Rain pattered and squalled in big, gusty drops against the
canvas roof. It really knew how to fucking rain in England. And it was damp all the time. The waterproof hadn't been invented that could keep this miserable climate from seeping into your clothes and your flesh and, eventually, into your bones. There were lots of things he liked about England, able to consider it in a more convivial mood. The booze. The women. The blackout. But the weather was awful. The climate was defeating. And they said that in France the weather was even worse. Compton wondered, seriously, if he would now ever get to see France. His father had fought with distinction in France. What a sorry fucking mess he was in. He tried to look at his watch, out of habit, but they'd taken it from his wrist and, anyway, the crystal had been smashed in the first part of his long night of London trouble, when he had wrestled the knife from the grip of that greasy fucking pimp before giving him what he had coming.

Fitzpatrick, Fitzpatrick. He must know something about the colonel. In the sorry condition he was in, it was hard enough to think straight, let alone to remember or plan. But he couldn't go in there naked, unarmed. There had to be something. Maybe it would come to him when he saw the man.

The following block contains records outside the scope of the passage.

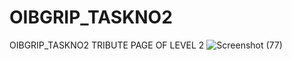 # OIBGRIP_TASKNO2
OIBGRIP_TASKNO2 TRIBUTE PAGE OF LEVEL 2
![Screenshot (77)](https://user-images.githubusercontent.com/89639511/180602154-b68fbe9d-a771-4c18-9084-63153c458a83.png)
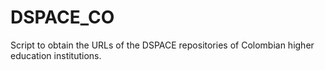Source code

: # DSPACE_CO
Script to obtain the URLs of the DSPACE repositories of Colombian higher education institutions.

He could smell bacon cooking on the long iron skillets in the kitchen block. He could smell hot bacon fat and eggs frying in the fat left on the skillets from the soft rinds of tender hogs. He could hear the banter of the Negro cooks, growing more cheerful as they snaffled themselves a morsel
of pork belly and their senses wakened and stirred to the hot rhythms of a busy kitchen shift. In truth, though, they sounded more subdued than usual. Or maybe that was just him. He could smell bread and coffee, too, as the camp stirred into life long before the reluctant coming of another miserable English dawn. And he could hear an approaching column of marching men, weariness evident in the trudge of their boots and the creak of leather and canvas under rain capes as they laboured home after a field exercise. It was breakfast and then bed for those troops, the snug and blissful reward well earned for the hard routine of bivouacs and field rations high up on Dartmoor. They'd have been up there for seventy-two hours, lying low in the day and fighting at night. Learning by touch the contours of unfamiliar territory. Making the hostile terrain their friend, their advantage. They were becoming soldiers. Christ, who was he kidding? They had become soldiers, hadn't they?